Work order »
When you find the line with "- [ ] A.亲诚惠容" among the records below, reproduce it and each line after it exactly, ending with the line with "- [x] B.公平正义".

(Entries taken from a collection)
%%

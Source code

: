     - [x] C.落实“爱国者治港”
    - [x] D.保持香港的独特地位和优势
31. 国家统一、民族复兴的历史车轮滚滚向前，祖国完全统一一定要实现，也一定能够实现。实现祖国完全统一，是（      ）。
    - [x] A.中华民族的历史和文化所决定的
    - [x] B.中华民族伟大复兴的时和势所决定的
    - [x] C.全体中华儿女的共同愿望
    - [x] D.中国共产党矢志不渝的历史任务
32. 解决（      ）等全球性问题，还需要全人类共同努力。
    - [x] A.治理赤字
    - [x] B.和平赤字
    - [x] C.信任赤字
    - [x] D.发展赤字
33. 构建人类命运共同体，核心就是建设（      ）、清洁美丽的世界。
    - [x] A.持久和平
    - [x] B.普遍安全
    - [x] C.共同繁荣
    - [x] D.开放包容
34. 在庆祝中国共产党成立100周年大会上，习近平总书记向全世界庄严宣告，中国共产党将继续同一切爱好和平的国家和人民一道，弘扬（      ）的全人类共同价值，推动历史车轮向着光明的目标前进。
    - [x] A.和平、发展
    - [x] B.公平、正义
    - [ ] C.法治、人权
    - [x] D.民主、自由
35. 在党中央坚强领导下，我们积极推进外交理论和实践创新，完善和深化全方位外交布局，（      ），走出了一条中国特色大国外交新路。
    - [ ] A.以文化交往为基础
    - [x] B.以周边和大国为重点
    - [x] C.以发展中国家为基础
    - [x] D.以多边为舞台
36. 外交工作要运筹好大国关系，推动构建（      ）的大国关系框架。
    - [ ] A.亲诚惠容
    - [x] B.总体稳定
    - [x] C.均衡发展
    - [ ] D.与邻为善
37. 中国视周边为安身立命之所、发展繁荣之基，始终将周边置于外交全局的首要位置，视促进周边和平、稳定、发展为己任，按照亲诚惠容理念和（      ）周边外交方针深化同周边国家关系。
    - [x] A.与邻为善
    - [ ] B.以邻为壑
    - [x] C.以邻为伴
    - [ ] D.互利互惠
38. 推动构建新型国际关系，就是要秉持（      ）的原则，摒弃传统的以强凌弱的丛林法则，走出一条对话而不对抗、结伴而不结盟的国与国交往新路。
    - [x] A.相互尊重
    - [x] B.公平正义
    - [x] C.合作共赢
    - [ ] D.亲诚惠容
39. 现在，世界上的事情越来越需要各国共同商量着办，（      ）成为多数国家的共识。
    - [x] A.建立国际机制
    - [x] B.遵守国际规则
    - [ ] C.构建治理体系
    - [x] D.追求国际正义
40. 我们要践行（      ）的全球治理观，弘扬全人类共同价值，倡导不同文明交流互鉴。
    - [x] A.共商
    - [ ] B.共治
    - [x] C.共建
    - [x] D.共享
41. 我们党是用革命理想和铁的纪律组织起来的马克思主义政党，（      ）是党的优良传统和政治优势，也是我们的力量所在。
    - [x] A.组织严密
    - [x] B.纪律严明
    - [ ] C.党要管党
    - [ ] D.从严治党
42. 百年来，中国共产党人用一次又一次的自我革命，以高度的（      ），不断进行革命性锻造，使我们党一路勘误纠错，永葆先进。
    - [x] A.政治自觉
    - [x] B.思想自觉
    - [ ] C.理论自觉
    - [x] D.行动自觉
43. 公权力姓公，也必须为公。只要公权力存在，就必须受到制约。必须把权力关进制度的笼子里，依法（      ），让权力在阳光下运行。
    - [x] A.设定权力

%%

Problem solution »
    - [ ] A.亲诚惠容
    - [x] B.总体稳定
    - [x] C.均衡发展
    - [ ] D.与邻为善
37. 中国视周边为安身立命之所、发展繁荣之基，始终将周边置于外交全局的首要位置，视促进周边和平、稳定、发展为己任，按照亲诚惠容理念和（      ）周边外交方针深化同周边国家关系。
    - [x] A.与邻为善
    - [ ] B.以邻为壑
    - [x] C.以邻为伴
    - [ ] D.互利互惠
38. 推动构建新型国际关系，就是要秉持（      ）的原则，摒弃传统的以强凌弱的丛林法则，走出一条对话而不对抗、结伴而不结盟的国与国交往新路。
    - [x] A.相互尊重
    - [x] B.公平正义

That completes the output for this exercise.